Segment Start: Data in this exercise
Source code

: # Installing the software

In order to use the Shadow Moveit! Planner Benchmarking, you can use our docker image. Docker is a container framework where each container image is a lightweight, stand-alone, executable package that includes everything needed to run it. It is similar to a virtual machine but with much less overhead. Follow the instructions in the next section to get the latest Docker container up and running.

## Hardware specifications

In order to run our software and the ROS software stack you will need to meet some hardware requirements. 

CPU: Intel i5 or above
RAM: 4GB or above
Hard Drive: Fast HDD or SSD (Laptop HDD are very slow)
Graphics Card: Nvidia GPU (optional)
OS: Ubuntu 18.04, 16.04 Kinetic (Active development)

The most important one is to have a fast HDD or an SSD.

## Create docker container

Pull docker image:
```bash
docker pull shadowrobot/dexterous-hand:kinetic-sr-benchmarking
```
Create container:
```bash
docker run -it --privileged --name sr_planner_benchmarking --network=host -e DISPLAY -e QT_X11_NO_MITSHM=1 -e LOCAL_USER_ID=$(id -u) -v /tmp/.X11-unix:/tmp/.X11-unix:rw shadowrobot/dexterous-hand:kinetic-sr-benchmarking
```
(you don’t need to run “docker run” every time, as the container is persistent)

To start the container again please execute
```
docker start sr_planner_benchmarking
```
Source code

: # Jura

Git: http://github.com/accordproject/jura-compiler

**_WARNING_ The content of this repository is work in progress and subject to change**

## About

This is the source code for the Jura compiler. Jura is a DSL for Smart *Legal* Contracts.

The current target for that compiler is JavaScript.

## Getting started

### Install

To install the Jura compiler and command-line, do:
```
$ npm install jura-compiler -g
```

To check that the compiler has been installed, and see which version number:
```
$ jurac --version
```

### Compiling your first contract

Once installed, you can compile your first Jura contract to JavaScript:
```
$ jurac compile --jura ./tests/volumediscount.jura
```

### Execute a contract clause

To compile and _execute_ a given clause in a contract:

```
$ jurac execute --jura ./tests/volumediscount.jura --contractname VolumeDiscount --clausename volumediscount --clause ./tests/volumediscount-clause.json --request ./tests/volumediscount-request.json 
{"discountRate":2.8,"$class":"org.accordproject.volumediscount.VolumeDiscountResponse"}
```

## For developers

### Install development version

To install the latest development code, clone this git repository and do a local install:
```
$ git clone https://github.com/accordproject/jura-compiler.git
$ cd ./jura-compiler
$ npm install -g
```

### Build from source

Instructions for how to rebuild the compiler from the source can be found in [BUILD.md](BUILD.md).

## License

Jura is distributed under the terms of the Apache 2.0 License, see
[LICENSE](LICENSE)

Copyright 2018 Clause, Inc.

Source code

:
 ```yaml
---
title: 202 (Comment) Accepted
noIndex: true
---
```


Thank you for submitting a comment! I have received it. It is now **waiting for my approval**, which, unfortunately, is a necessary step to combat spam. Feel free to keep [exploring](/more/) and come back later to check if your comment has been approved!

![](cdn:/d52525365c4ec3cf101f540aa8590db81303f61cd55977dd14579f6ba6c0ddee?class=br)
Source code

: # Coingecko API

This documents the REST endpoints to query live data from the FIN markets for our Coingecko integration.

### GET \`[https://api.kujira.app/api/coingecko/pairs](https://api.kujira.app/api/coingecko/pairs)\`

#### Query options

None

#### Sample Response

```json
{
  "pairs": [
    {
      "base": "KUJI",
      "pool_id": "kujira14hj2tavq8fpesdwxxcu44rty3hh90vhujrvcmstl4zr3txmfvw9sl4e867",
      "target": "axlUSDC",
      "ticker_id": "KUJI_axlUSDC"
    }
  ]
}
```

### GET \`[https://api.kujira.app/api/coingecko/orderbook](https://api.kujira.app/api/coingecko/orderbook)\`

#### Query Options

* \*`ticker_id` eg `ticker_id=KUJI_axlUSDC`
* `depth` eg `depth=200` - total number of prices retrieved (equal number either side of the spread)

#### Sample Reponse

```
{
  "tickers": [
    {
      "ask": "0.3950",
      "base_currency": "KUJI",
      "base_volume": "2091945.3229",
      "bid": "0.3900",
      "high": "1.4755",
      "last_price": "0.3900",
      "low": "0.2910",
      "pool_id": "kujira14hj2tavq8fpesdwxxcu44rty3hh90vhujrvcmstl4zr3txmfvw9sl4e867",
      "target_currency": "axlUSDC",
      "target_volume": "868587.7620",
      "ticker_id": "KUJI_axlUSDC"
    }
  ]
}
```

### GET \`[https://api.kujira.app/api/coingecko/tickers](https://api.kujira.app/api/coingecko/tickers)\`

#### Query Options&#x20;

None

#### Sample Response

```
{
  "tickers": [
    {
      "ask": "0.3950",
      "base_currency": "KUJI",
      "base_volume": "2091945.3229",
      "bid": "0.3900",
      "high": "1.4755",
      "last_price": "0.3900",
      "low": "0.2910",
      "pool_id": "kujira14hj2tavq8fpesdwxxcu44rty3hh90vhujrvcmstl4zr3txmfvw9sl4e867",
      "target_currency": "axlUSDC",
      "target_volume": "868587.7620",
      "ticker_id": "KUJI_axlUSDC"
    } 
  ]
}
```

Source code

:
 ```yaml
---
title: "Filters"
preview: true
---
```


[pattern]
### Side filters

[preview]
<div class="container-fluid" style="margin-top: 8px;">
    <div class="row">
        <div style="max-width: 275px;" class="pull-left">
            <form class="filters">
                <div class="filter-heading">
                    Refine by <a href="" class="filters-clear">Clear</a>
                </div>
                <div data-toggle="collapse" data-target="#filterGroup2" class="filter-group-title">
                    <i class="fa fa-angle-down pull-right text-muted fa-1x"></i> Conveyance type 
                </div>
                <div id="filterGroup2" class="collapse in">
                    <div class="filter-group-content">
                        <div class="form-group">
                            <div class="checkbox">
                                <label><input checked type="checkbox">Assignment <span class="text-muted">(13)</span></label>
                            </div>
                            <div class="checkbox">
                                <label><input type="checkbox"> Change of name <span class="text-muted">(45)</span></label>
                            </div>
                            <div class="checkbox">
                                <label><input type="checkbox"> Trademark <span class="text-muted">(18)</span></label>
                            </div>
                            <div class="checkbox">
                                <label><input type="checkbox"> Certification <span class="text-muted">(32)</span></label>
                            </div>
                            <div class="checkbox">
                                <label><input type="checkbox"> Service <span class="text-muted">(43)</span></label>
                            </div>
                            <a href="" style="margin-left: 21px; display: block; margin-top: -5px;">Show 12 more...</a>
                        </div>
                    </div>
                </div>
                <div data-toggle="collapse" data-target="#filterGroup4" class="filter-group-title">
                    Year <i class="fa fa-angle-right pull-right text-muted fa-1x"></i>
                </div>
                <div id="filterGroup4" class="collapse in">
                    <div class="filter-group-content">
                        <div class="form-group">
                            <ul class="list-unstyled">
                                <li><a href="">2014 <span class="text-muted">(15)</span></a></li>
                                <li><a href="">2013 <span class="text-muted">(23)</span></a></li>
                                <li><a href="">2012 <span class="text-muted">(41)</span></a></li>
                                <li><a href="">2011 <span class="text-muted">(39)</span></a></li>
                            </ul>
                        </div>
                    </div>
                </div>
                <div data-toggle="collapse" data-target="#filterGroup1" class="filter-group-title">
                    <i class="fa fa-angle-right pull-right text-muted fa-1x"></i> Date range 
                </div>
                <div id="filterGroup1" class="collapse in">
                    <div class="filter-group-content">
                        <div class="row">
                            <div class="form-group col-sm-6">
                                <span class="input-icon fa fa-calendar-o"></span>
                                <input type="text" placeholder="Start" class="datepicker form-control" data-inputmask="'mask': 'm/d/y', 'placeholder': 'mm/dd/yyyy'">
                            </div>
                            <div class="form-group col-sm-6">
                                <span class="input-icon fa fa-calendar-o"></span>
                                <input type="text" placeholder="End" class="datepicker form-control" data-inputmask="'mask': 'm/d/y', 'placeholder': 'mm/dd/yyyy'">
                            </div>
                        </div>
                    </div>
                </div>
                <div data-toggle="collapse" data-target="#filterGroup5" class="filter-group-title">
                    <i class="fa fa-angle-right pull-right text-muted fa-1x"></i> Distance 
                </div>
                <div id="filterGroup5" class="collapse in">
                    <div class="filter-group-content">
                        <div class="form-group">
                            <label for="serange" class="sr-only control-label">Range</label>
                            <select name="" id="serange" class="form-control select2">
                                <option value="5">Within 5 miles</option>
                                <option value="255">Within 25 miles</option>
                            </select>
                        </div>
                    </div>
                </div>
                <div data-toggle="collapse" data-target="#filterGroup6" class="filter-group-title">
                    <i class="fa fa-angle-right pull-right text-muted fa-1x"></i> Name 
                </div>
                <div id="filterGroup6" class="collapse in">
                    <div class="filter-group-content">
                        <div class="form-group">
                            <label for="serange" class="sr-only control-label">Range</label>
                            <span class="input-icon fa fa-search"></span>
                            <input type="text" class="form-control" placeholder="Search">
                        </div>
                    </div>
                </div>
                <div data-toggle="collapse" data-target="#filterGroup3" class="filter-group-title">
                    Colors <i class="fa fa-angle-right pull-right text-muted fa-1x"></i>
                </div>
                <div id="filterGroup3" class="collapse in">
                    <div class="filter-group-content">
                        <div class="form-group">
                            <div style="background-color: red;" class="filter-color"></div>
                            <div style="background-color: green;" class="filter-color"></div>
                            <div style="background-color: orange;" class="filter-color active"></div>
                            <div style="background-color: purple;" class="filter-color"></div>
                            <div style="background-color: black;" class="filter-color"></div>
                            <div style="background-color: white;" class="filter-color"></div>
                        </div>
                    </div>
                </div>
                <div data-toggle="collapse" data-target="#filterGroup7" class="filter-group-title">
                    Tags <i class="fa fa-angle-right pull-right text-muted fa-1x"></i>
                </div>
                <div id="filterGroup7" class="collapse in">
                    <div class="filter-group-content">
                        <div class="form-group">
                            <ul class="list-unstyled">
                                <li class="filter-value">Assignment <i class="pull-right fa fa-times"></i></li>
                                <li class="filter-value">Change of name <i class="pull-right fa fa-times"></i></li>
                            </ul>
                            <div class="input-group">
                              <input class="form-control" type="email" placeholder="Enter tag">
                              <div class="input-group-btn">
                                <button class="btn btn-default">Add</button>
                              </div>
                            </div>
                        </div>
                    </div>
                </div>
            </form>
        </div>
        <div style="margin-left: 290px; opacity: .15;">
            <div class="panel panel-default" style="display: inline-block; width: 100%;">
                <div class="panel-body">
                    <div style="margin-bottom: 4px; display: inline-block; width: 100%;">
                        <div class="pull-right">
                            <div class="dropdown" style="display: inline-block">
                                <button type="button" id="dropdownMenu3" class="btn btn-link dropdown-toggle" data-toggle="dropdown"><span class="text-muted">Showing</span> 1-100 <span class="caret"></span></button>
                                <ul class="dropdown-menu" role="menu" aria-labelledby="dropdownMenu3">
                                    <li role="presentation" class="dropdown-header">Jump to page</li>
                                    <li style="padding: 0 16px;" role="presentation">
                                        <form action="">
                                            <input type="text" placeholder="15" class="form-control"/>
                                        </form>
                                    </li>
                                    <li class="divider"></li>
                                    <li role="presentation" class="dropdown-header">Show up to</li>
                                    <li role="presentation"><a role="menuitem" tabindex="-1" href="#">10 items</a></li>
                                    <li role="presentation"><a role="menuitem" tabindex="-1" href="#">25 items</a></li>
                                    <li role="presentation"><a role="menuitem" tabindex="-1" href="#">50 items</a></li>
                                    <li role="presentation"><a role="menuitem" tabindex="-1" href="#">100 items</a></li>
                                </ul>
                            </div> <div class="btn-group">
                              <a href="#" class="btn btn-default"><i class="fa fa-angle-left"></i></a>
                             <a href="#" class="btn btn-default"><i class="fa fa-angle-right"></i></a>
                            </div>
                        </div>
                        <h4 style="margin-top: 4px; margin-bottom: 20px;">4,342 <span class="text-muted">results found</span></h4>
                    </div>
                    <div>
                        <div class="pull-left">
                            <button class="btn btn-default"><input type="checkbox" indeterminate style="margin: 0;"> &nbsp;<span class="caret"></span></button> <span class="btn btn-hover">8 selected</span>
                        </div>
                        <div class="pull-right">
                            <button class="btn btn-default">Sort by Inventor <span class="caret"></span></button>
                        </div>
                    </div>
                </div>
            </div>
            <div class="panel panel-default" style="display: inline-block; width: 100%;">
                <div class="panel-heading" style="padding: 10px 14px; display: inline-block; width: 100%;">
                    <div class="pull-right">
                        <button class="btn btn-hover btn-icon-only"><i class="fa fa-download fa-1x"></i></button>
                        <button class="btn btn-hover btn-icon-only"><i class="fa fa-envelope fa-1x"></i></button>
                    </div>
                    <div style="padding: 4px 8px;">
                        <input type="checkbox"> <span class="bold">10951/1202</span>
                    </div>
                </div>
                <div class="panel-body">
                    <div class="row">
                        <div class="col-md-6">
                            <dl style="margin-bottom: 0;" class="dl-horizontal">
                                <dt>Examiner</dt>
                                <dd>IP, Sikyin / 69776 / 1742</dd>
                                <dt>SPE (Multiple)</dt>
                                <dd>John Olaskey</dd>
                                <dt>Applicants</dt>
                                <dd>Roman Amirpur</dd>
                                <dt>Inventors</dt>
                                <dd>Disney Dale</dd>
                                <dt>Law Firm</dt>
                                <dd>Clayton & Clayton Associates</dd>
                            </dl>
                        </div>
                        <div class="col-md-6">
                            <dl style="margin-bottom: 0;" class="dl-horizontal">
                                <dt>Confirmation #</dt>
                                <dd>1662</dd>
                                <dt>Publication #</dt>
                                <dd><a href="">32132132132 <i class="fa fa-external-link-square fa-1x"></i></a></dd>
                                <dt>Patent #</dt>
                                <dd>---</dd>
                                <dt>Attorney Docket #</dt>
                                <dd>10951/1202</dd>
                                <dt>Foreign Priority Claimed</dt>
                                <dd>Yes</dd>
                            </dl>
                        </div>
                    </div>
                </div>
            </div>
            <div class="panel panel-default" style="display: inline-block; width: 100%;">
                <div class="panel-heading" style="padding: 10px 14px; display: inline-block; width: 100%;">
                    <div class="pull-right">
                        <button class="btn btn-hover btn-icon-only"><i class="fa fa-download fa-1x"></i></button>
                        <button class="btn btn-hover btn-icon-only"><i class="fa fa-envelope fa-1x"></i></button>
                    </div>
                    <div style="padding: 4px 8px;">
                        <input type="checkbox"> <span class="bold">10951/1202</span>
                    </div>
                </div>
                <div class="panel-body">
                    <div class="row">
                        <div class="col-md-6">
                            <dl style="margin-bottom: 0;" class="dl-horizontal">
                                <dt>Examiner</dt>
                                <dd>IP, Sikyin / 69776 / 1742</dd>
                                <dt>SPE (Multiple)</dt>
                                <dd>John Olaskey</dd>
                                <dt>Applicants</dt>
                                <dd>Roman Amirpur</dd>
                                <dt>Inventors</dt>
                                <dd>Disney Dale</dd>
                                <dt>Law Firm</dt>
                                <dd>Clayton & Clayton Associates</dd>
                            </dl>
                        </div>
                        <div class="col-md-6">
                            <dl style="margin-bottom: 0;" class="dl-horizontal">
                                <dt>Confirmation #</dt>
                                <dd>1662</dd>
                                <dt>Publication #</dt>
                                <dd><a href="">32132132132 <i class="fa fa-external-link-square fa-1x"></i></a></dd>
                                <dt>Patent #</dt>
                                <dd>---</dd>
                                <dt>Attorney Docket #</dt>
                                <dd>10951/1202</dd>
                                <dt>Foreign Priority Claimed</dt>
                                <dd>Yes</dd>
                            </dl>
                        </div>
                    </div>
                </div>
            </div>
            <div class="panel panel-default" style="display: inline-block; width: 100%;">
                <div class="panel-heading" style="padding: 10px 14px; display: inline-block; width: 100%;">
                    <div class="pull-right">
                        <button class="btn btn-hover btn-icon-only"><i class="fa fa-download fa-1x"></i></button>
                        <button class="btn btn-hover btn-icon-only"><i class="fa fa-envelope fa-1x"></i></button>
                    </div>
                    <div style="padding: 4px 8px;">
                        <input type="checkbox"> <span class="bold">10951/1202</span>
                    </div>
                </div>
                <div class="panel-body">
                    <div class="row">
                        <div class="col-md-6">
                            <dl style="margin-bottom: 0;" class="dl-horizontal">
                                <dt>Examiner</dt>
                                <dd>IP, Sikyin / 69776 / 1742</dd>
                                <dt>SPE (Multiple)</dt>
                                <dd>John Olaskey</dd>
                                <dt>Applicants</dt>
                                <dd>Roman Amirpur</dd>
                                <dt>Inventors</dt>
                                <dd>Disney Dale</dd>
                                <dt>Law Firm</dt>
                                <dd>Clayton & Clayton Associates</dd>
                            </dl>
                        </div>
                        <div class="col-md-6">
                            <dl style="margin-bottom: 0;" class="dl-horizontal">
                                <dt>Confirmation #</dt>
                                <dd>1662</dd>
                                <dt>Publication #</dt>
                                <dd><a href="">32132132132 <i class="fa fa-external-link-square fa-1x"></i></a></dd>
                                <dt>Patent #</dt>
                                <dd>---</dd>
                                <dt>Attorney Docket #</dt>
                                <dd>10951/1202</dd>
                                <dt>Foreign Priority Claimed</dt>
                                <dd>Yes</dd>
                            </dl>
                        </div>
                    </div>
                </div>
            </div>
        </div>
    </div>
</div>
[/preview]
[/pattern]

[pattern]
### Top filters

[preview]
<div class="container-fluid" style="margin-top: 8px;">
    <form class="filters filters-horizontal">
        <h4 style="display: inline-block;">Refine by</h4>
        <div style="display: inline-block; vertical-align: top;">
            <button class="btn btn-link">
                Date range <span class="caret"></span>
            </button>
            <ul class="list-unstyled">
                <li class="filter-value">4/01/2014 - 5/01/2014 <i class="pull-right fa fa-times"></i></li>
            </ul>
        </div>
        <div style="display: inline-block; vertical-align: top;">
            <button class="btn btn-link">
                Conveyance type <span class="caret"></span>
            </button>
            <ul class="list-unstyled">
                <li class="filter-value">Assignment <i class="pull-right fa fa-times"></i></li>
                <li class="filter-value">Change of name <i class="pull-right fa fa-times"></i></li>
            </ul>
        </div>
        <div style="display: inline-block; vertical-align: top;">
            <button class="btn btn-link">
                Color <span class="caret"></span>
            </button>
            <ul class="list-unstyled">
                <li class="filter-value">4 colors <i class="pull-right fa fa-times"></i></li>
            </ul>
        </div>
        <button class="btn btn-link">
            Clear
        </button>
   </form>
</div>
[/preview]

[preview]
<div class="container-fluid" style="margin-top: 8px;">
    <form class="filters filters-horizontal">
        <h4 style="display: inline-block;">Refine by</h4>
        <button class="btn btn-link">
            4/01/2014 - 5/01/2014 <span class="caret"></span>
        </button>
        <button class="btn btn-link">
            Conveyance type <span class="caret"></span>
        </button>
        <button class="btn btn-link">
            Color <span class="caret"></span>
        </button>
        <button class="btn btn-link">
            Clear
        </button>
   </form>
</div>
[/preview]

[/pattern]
Segment End: Data in this exercise
# Description of the task
What is needed is every line from the beginning of the data up to and including the line with "## Hardware specifications", given again word for word.

# Problem solution
Source code

: # Installing the software

In order to use the Shadow Moveit! Planner Benchmarking, you can use our docker image. Docker is a container framework where each container image is a lightweight, stand-alone, executable package that includes everything needed to run it. It is similar to a virtual machine but with much less overhead. Follow the instructions in the next section to get the latest Docker container up and running.

## Hardware specifications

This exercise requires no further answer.